Plus tard, l’audace croissant avec la licence, on prendra d’étranges libertés avec « le vieux Rowley[1]. » La Castlemaine le menacera, dans un paroxysme jaloux, de briser contre la muraille la tête des enfans qu’elle lui a donnés. Buckingham, en tout-puissant favori, s’excusera, sur un rendez-vous avec des filles, de rester auprès du monarque, et, au sortir du palais, courra comploter avec les chefs du parti puritain une intrigue destinée à battre en brèche le crédit du duc d’York. Lord Buckhurst, depuis comte de Dorset, compromis dans une affaire de vol, compliquée d’assassinat, n’en viendra pas moins faire sa cour et n’en sera pas moins bien accueilli.

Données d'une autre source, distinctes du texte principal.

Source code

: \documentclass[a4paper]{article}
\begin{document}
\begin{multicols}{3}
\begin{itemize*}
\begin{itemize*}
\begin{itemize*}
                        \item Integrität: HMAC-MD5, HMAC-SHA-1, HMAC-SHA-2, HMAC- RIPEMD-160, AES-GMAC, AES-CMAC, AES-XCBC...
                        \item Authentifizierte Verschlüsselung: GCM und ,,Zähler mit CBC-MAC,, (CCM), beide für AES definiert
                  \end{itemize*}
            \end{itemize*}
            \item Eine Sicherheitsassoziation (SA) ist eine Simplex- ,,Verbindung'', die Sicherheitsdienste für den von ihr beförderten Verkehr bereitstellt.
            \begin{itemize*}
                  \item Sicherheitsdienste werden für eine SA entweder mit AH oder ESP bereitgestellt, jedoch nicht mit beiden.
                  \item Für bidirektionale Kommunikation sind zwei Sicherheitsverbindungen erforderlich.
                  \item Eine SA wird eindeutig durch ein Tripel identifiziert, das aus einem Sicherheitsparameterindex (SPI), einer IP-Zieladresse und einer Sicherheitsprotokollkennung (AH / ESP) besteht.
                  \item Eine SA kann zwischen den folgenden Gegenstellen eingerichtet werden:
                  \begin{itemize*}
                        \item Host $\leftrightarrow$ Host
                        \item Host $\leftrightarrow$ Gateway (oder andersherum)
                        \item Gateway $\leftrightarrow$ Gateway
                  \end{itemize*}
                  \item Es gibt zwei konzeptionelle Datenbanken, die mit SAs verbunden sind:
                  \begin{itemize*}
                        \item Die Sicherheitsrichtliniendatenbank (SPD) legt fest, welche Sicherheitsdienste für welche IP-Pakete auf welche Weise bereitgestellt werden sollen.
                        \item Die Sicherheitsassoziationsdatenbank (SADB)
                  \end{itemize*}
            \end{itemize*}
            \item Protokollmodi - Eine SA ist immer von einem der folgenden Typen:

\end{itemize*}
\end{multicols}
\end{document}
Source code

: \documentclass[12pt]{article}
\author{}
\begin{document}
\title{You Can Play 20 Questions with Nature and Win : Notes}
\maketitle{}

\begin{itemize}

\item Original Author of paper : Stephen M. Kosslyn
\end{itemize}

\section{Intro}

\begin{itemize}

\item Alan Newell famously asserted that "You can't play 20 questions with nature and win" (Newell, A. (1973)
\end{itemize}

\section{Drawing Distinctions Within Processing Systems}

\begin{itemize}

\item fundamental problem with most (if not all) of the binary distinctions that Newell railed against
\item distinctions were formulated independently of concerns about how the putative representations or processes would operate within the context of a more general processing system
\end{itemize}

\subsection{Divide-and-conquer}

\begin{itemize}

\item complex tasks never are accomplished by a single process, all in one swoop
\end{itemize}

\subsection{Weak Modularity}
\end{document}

Aussi, quelques temps après, une belle nuit, on arrêtera dans les rues de Londres Sedley et Buckhurst, coupables de ce qu’on appelle de nos jours en police correctionnelle un « outrage public aux bonnes mœurs. » Soyons clairs, si nous pouvons. Ces deux ivrognes titrés couraient les rues après minuit dans le costume de nos premiers parens… avant le fruit défendu. Un autre de ces jeunes effrontés, renchérissant sur ceux-ci, se met à la fenêtre, en plein jour, dans un négligé tout aussi succinct, et harangue la multitude scandalisée. Enfin Pepys nous raconte encore ceci : « Je suis allé à Fox-Hall et y ai fait rencontre de Harry Killegrevv, jeune drôle nouvellement arrivé de France, mais qui est encore en disgrâce à la cour. Il était avec Newport et quelques autres, aussi mauvais sujets qu’on en puisse trouver par la ville. Malheur à la femme qui passait à portée de leurs mains libertines ! De là nous sommes allés souper à l’ombre d’une tonnelle. En vérité, leurs folies dévergondées m’ont soulevé le cœur. Par les propos qu’ils ont tenus, j’ai pu comprendre enfin ce qu’était au juste cette société dont on a tant parlé récemment, et qui est désignée sous le nom de Balleurs (Ballers). Harry nous a conté comment elle s’était formée de quelques jeunes fous, au nombre desquels il figurait, et de lady Bennett (comtesse d’Arlington),

  1. Surnom donné à Charles II, et qui lui venait, — familiarité caractéristique, — d’un vieux bouc élevé dans les jardins de White-Hall.